The Lunatic Ship (Olga Forsh)

The Lunatic Ship is a novel by Olga Forsh. I read the German translation (Russisches Narrenschiff) by Christiane Pöhlmann.
Finished on: 30.1.2020

Plot:
There is a house in Saint Petersburg in the 1920s that is home to the big artists of the time. As one can imagine, things are not necessarily very ordered there – with the colorful and idiosyncratic inhabitants as much as with the new Soviet regime, there’s a lot going on – and the House of Art is caught up in the waves of all that dynamic.

Forsh’s novel has all but disappeared – in Russian as well as in other languages. The German translation only came out this year – and what a good thing that is. I was really impressed with the novel as well as with the translation. It’s beautifully written, evocative, surreal and has a sharp eye for the absurdities of (early) Soviet Russia.

The book cover showing a collage of house parts and author portraits.

I was glad that I just took a class on Soviet literature, because knowledge of the time and its authors really helps when you’re reading the novel. The House of Art existed after all (it was founded by Gorki) and Forsh herself lived there. The characters in her novel are almost entirely allusions to actual artists, and to know at least a few of those names is very helpful. Even more helpful is the extensive appendix in this edition that gives you short biographies and a few poems of the most important writers that make an appearance in the novel (under pseudonyms).

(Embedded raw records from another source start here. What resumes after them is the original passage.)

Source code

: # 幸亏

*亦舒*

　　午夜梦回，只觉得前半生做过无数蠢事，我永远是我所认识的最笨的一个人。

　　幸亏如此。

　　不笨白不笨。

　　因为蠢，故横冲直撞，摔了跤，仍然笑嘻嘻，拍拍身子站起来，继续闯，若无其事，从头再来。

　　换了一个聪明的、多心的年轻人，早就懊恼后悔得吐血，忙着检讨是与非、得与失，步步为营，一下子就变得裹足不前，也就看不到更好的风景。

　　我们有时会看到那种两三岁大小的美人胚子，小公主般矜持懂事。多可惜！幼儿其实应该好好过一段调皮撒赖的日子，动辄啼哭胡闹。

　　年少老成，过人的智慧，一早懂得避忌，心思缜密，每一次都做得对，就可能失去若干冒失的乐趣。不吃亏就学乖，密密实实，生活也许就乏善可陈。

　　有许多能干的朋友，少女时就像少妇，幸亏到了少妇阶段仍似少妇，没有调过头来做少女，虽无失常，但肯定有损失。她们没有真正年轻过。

But even if you don’t know anything about Soviet literature, I still think that this novel can work beautifully for you. It has beautiful language (again, Pöhlmann’s translation is simply fantastic) and is narratively really exciting in the way it associatively meanders through the events it portrays. It generally has a very interesting relationship with time and space, as the House here becomes unmoored in phyiscal reality.

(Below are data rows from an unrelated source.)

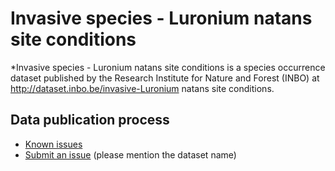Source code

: # Invasive species - Luronium natans site conditions

*Invasive species - Luronium natans site conditions is a species occurrence dataset published by the Research Institute for Nature and Forest (INBO) at http://dataset.inbo.be/invasive-Luronium natans site conditions.

## Data publication process

* [Known issues](https://github.com/inbo/data-publication/labels/invasive-****-occurrences)
* [Submit an issue](https://github.com/inbo/data-publication/issues/new) (please mention the dataset name)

The surreality that comes from that only serves to make life in the House of Art as portrayed here feel more realistic. Sometimes, by telling things that obviously didn’t happen like this, you get to the truth of them – and that’s what happens here, I think. (Of course, having never lived in the House of Art myself, I don’t know either way.)

And to top it all, there is such a sharp sense of humor here. Forsh knows exactly where she has to point her finger and how she can coat her criticism in a way that is genuinely funny without it losing its bite.

I’m really taken by this novel. I can see myself reading it multiple times, sure to discover something new every time I do. It’s absolutely awesome.

Summarizing: a great literary (re-)discovery for me.